The acquisition time is calculated from the TR the number of phase encoding steps in each direction, corresponding to the number of pixels and slices thus:
Scan time = TR . N P . N S

For a given field of view, increasing NP and NS gives a proportionate improvement in spatial resolution in each direction, but also increases the scan time in proportion to the product of the two. In each case the SNR is also decreased (proportional to the square root of NP and NS).

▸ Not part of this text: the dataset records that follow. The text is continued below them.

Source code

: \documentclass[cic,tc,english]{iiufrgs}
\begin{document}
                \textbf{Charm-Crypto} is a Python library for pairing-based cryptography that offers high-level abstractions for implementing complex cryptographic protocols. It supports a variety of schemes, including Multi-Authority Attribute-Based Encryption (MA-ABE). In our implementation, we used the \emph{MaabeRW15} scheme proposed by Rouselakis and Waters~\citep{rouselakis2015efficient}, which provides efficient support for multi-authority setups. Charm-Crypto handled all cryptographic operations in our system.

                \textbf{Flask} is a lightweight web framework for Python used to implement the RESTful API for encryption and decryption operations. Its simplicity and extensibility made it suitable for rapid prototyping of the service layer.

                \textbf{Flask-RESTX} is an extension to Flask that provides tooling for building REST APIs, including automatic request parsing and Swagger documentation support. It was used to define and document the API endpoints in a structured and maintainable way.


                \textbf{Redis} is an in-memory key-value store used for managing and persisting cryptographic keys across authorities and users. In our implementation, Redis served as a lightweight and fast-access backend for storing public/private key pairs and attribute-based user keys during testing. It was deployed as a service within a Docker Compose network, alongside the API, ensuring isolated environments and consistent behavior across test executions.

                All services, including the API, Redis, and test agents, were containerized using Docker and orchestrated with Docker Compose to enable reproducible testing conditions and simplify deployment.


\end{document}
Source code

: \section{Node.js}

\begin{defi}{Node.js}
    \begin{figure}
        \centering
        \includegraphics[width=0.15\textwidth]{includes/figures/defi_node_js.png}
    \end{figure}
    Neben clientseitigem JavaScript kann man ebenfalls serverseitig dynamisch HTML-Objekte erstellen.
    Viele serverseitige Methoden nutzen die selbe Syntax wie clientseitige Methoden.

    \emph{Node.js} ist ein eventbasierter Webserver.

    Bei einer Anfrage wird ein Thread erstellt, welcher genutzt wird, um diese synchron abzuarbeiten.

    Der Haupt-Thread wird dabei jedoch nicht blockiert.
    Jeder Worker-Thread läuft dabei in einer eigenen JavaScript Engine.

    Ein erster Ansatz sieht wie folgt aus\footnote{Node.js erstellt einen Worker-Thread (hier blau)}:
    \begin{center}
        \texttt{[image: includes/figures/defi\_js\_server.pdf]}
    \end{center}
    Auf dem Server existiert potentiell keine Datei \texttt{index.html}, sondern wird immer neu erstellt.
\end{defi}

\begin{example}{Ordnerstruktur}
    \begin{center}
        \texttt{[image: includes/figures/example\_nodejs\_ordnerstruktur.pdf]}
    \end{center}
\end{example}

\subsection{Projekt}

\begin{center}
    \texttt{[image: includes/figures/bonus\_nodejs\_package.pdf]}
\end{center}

This is because the increase in SNR caused by the increased signal sampling (proportional to the square root of the product of NP and NS) is more than offset by the decrease in SNR caused by the reduction in voxel volume (directly proportional to the product of NP and NS).

Given the above constraints the best way to minimise the acquisition time whilst achieving high spatial resolution is to make the TR, and consequently the TE, as short as the MR system hardware and software will allow. The use of low flip angles, described in Part I[1], together with the reduction of T1 relaxation times by the use of contrast agent makes extremely short TR values of less than 5 ms possible.

The flip angle is chosen to maximise the signal for a particular TR and T1 value (known as the Ernst angle). In practice flip angle values in the range 30°-40° which are slightly higher than the Ernst angle are used to improve the saturation of the background tissues and hence maximise the contrast between them and the vessels.

Timing of the start of acquisition after contrast injection

Achieving the correct timing of the start of the acquisition from the time of contrast injection is perhaps the most crucial aspect of CE-MRA as it strongly determines the quality of the result. The timing must take account not only of the acquisition time of the MRA pulse sequence, but also the order in which the lines of k-space are acquired during the 3D acquisition (the k-space order). The central lines of k-space primarily determine the image contrast[1, 25]. The timing of the MRA acquisition must therefore be such that the central lines of k-space are acquired at the time of highest concentration of contrast agent within the vessels of interest. For 3D CE- MRA acquisitions, the two most common approaches to k-space order are linear, where the centre of k-space is acquired at the centre of data acquisition and elliptical centric[90, 91], where the centre of k-space is acquired at the start of data acquisition (Figure28).
Figure 28

k-space order for 3D image acquisitions. The concept of k-space order for 2D image acquisitions was explained previously (see Part I, Figure14)[1]. This diagram shows the two approaches to k-space ordering in 3D imaging that are equivalent to the linear and centric k-space orders in 2D imaging. In (a), the linear k-space order for 3D acquisitions begins and ends at the edge of k-space, passing through the centre of k-space at the mid-point of the acquisition. For each phase encoding step in one direction, (vertical in this example) the acquisition steps through all the phase encoding steps in the other direction (horizontal) so that the lines of k-space are filled layer by layer. In (b), the centric k-space order for 3D acquisitions begins at the centre of k-space and works outwards, adding layers in a pattern of concentric elliptical cylinders of increasing size. (The number of k-space lines in each phase encoding direction is usually different, hence the elliptical shape).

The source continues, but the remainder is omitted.